— Your task —
Begin at the first line of the data and copy each line through the one containing "Cloud.gov is a secure", that line included, with no pictures.

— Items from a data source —
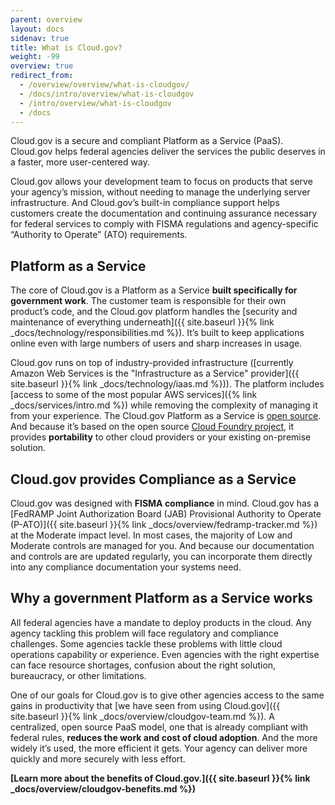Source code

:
```yaml
---
parent: overview
layout: docs
sidenav: true
title: What is Cloud.gov?
weight: -99
overview: true
redirect_from:
  - /overview/overview/what-is-cloudgov/
  - /docs/intro/overview/what-is-cloudgov
  - /intro/overview/what-is-cloudgov
  - /docs
---
```


Cloud.gov is a secure and compliant Platform as a Service (PaaS). Cloud.gov helps federal agencies deliver the services the public deserves in a faster, more user-centered way.

Cloud.gov allows your development team to focus on products that serve your agency’s mission, without needing to manage the underlying server infrastructure. And Cloud.gov’s built-in compliance support helps customers create the documentation and continuing assurance necessary for federal services to comply with FISMA regulations and agency-specific “Authority to Operate” (ATO) requirements.

## Platform as a Service

The core of Cloud.gov is a Platform as a Service **built specifically for government work**. The customer team is responsible for their own product’s code, and the Cloud.gov platform handles the [security and maintenance of everything underneath]({{ site.baseurl }}{% link _docs/technology/responsibilities.md %}). It’s built to keep applications online even with large numbers of users and sharp increases in usage.

Cloud.gov runs on top of industry-provided infrastructure ([currently Amazon Web Services is the "Infrastructure as a Service" provider]({{ site.baseurl }}{% link _docs/technology/iaas.md %})). The platform includes [access to some of the most popular AWS services]({% link _docs/services/intro.md %}) while removing the complexity of managing it from your experience. The Cloud.gov Platform as a Service is [open source](https://github.com/cloud-gov). And because it’s based on the open source [Cloud Foundry project](http://www.cloudfoundry.org/), it provides **portability** to other cloud providers or your existing on-premise solution.

## Cloud.gov provides Compliance as a Service

Cloud.gov was designed with **FISMA compliance** in mind. Cloud.gov has a [FedRAMP Joint Authorization Board (JAB) Provisional Authority to Operate (P-ATO)]({{ site.baseurl }}{% link _docs/overview/fedramp-tracker.md %}) at the Moderate impact level. In most cases, the majority of Low and Moderate controls are managed for you. And because our documentation and controls are are updated regularly, you can incorporate them directly into any compliance documentation your systems need.

## Why a government Platform as a Service works

All federal agencies have a mandate to deploy products in the cloud. Any agency tackling this problem will face regulatory and compliance challenges. Some agencies tackle these problems with little cloud operations capability or experience. Even agencies with the right expertise can face resource shortages, confusion about the right solution, bureaucracy, or other limitations.

One of our goals for Cloud.gov is to give other agencies access to the same gains in productivity that [we have seen from using Cloud.gov]({{ site.baseurl }}{% link _docs/overview/cloudgov-team.md %}). A centralized, open source PaaS model, one that is already compliant with federal rules, **reduces the work and cost of cloud adoption**. And the more widely it’s used, the more efficient it gets. Your agency can deliver more quickly and more securely with less effort.

**[Learn more about the benefits of Cloud.gov.]({{ site.baseurl }}{% link _docs/overview/cloudgov-benefits.md %})**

— The answer —
Source code

:
```yaml
---
parent: overview
layout: docs
sidenav: true
title: What is Cloud.gov?
weight: -99
overview: true
redirect_from:
  - /overview/overview/what-is-cloudgov/
  - /docs/intro/overview/what-is-cloudgov
  - /intro/overview/what-is-cloudgov
  - /docs
---
```


Cloud.gov is a secure and compliant Platform as a Service (PaaS). Cloud.gov helps federal agencies deliver the services the public deserves in a faster, more user-centered way.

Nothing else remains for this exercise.